**ABOUT THIS EXERCISE:**
Filter the entries below, keeping only lines with the word "وقتی".

**ENTRIES PROVIDED:**
»»

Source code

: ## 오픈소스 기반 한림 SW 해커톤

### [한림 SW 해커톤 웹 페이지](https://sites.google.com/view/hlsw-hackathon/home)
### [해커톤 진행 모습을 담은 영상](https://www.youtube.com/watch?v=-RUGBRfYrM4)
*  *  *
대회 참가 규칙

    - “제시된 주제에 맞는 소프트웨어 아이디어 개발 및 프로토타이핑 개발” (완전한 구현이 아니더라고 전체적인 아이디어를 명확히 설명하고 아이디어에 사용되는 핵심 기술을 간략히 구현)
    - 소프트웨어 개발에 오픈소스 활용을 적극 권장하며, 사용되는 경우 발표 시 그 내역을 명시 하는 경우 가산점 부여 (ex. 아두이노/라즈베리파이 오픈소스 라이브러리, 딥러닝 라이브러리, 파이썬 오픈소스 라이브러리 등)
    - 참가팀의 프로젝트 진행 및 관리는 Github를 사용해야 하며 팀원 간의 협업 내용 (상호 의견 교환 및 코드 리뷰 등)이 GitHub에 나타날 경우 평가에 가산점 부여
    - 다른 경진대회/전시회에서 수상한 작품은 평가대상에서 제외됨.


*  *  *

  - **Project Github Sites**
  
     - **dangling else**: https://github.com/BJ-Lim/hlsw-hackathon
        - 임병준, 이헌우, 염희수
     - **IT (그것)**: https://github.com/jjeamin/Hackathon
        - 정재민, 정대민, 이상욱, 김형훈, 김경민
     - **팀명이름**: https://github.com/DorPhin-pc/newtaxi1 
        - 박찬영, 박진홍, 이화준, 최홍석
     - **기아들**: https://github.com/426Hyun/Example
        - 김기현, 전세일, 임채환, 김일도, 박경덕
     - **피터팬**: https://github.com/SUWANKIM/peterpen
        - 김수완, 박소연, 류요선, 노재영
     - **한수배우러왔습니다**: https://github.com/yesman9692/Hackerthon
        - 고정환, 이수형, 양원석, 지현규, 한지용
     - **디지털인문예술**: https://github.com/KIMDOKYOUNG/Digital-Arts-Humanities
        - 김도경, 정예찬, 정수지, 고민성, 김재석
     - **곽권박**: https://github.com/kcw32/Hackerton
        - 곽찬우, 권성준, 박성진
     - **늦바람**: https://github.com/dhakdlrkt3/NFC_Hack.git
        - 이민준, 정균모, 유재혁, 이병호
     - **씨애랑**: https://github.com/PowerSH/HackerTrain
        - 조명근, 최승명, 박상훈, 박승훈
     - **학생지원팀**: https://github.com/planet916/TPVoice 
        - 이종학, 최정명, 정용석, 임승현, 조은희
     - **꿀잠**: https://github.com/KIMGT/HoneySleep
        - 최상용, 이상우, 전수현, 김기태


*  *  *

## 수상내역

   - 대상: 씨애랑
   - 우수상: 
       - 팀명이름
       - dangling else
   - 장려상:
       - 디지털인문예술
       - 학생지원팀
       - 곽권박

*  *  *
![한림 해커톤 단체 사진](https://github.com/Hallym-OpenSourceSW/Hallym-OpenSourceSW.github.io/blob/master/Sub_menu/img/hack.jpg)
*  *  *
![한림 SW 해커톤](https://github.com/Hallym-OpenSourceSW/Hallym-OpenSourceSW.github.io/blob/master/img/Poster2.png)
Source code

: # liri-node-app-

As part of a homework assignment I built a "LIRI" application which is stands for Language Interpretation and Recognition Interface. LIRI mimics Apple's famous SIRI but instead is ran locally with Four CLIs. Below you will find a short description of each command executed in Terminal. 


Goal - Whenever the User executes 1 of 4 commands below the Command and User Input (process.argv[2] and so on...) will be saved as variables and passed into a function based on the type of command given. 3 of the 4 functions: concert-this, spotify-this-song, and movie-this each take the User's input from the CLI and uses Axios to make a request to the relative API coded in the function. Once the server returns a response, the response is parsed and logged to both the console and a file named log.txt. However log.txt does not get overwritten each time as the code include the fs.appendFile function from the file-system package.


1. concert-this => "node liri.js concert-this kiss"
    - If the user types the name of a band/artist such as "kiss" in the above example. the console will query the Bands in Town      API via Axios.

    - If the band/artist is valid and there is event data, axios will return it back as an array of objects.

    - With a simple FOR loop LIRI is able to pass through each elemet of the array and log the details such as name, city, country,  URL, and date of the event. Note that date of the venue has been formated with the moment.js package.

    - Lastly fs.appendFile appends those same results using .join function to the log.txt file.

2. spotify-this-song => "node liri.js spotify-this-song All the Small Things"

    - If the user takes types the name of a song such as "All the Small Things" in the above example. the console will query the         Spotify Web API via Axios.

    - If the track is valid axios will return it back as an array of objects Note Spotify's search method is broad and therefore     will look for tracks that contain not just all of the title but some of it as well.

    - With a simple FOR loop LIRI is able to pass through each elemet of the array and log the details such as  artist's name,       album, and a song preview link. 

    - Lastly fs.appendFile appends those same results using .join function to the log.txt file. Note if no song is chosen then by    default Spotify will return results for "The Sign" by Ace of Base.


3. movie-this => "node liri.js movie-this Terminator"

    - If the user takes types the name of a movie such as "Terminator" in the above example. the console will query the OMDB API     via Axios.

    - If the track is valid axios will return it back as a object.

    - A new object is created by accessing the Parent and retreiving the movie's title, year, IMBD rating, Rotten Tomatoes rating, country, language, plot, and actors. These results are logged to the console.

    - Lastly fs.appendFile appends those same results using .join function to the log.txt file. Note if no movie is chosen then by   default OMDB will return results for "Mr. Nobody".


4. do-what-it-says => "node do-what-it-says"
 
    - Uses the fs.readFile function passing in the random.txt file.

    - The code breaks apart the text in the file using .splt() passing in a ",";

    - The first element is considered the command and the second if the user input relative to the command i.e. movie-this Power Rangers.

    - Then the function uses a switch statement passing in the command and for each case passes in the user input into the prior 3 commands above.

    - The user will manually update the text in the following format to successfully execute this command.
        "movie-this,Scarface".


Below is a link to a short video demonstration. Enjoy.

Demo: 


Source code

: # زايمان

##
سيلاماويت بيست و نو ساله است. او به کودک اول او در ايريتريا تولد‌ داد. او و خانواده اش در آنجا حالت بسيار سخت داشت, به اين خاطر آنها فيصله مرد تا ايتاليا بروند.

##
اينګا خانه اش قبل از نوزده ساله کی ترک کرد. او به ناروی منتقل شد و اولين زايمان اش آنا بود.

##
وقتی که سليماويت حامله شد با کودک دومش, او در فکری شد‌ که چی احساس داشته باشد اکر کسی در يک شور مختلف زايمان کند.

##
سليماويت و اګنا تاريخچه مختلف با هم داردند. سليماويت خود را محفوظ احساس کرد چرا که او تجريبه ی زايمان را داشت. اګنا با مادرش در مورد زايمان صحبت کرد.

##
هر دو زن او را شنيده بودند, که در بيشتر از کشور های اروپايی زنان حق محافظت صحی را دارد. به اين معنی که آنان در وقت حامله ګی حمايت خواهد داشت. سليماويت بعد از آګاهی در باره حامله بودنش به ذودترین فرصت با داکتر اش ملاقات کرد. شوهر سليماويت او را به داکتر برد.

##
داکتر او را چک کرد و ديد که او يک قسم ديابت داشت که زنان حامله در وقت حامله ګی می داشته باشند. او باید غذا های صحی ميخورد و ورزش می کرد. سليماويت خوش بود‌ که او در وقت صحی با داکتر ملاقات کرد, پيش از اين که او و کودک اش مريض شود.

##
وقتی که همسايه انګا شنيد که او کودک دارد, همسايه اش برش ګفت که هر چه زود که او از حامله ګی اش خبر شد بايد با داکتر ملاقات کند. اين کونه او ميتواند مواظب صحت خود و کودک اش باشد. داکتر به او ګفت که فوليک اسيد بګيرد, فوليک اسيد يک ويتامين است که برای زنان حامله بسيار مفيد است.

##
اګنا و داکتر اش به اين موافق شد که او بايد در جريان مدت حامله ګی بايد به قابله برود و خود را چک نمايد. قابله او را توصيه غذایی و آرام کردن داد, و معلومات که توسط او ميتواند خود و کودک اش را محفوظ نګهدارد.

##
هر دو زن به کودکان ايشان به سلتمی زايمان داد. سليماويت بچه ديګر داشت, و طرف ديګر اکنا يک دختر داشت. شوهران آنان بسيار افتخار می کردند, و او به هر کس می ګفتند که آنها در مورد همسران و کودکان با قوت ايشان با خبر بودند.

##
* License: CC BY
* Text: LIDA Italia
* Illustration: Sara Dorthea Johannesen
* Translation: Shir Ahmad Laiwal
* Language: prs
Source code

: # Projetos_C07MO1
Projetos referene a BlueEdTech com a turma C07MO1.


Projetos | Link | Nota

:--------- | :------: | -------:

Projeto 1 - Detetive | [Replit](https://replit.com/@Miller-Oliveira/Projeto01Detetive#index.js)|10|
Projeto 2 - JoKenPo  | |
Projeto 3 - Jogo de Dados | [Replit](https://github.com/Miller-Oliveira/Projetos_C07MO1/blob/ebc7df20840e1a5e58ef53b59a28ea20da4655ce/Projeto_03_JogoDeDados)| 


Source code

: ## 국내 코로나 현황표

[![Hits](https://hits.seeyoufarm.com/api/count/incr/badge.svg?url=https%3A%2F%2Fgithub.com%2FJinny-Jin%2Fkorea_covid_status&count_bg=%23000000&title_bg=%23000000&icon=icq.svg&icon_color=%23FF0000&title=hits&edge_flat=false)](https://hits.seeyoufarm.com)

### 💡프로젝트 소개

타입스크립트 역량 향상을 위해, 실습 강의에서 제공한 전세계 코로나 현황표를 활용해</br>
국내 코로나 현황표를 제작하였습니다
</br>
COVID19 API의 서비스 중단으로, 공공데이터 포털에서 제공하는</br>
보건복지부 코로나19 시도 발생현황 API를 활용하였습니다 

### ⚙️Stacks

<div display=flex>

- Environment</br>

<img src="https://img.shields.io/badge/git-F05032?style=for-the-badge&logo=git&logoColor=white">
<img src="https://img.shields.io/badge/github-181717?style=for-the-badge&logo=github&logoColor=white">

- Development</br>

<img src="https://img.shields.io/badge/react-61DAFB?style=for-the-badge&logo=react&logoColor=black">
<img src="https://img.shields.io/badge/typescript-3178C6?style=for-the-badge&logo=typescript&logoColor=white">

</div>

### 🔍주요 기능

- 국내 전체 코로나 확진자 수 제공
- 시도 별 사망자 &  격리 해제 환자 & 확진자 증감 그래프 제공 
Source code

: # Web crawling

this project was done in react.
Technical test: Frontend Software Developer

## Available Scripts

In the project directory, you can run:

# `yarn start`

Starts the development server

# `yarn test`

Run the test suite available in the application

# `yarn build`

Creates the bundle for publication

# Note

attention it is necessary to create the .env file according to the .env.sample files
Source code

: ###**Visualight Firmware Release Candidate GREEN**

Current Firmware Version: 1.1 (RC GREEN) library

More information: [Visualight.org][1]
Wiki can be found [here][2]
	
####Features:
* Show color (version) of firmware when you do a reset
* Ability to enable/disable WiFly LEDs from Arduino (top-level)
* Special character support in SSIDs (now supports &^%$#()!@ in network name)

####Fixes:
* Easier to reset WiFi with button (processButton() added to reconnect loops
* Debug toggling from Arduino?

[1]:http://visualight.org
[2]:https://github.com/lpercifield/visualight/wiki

««

**RESPONSE TO THIS TASK:**
وقتی که سليماويت حامله شد با کودک دومش, او در فکری شد‌ که چی احساس داشته باشد اکر کسی در يک شور مختلف زايمان کند.
وقتی که همسايه انګا شنيد که او کودک دارد, همسايه اش برش ګفت که هر چه زود که او از حامله ګی اش خبر شد بايد با داکتر ملاقات کند. اين کونه او ميتواند مواظب صحت خود و کودک اش باشد. داکتر به او ګفت که فوليک اسيد بګيرد, فوليک اسيد يک ويتامين است که برای زنان حامله بسيار مفيد است.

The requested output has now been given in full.